##### Available data

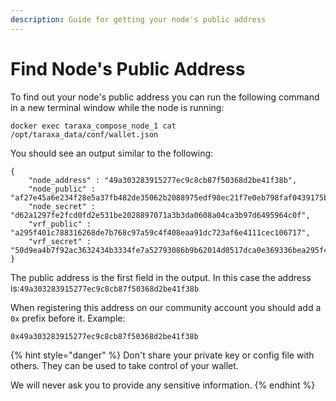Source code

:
 ```yaml
---
description: Guide for getting your node's public address
---
```


# Find Node's Public Address

To find out your node's public address you can run the following command in a new terminal window while the node is running:

```text
docker exec taraxa_compose_node_1 cat /opt/taraxa_data/conf/wallet.json
```

You should see an output similar to the following:

```text
{
	"node_address" : "49a303283915277ec9c8cb87f50368d2be41f38b",
	"node_public" : "af27e45a6e234f28e5a37fb482de35062b2088975edf98ec21f7e0eb798faf0439175b8f0f3f501fd60d160dbb86e6f7082658baa659c5fdaafe49065f444fb9",
	"node_secret" : "d62a1297fe2fcd0fd2e531be2028897071a3b3da0608a04ca3b97d6495964c0f",
	"vrf_public" : "a295f401c788316268de7b768c97a59c4f408eaa91dc723af6e4111cec106717",
	"vrf_secret" : "50d9ea4b7f92ac3632434b3334fe7a52793086b9b62014d0517dca0e369336bea295f401c788316268de7b768c97a59c4f408eaa91dc723af6e4111cec106717"
}
```

The public address is the first field in the output. In this case the address is:`49a303283915277ec9c8cb87f50368d2be41f38b`

When registering this address on our community account you should add a `0x` prefix before it. Example:

`0x49a303283915277ec9c8cb87f50368d2be41f38b`

{% hint style="danger" %}
Don't share your private key or config file with others. They can be used to take control of your wallet.

We will never ask you to provide any sensitive information.
{% endhint %}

##########

### Goal of the exercise
Restate the data above verbatim, skipping every image.

### Task solution
Source code

:
 ```yaml
---
description: Guide for getting your node's public address
---
```


# Find Node's Public Address

To find out your node's public address you can run the following command in a new terminal window while the node is running:

```text
docker exec taraxa_compose_node_1 cat /opt/taraxa_data/conf/wallet.json
```

You should see an output similar to the following:

```text
{
	"node_address" : "49a303283915277ec9c8cb87f50368d2be41f38b",
	"node_public" : "af27e45a6e234f28e5a37fb482de35062b2088975edf98ec21f7e0eb798faf0439175b8f0f3f501fd60d160dbb86e6f7082658baa659c5fdaafe49065f444fb9",
	"node_secret" : "d62a1297fe2fcd0fd2e531be2028897071a3b3da0608a04ca3b97d6495964c0f",
	"vrf_public" : "a295f401c788316268de7b768c97a59c4f408eaa91dc723af6e4111cec106717",
	"vrf_secret" : "50d9ea4b7f92ac3632434b3334fe7a52793086b9b62014d0517dca0e369336bea295f401c788316268de7b768c97a59c4f408eaa91dc723af6e4111cec106717"
}
```

The public address is the first field in the output. In this case the address is:`49a303283915277ec9c8cb87f50368d2be41f38b`

When registering this address on our community account you should add a `0x` prefix before it. Example:

`0x49a303283915277ec9c8cb87f50368d2be41f38b`

{% hint style="danger" %}
Don't share your private key or config file with others. They can be used to take control of your wallet.

We will never ask you to provide any sensitive information.
{% endhint %}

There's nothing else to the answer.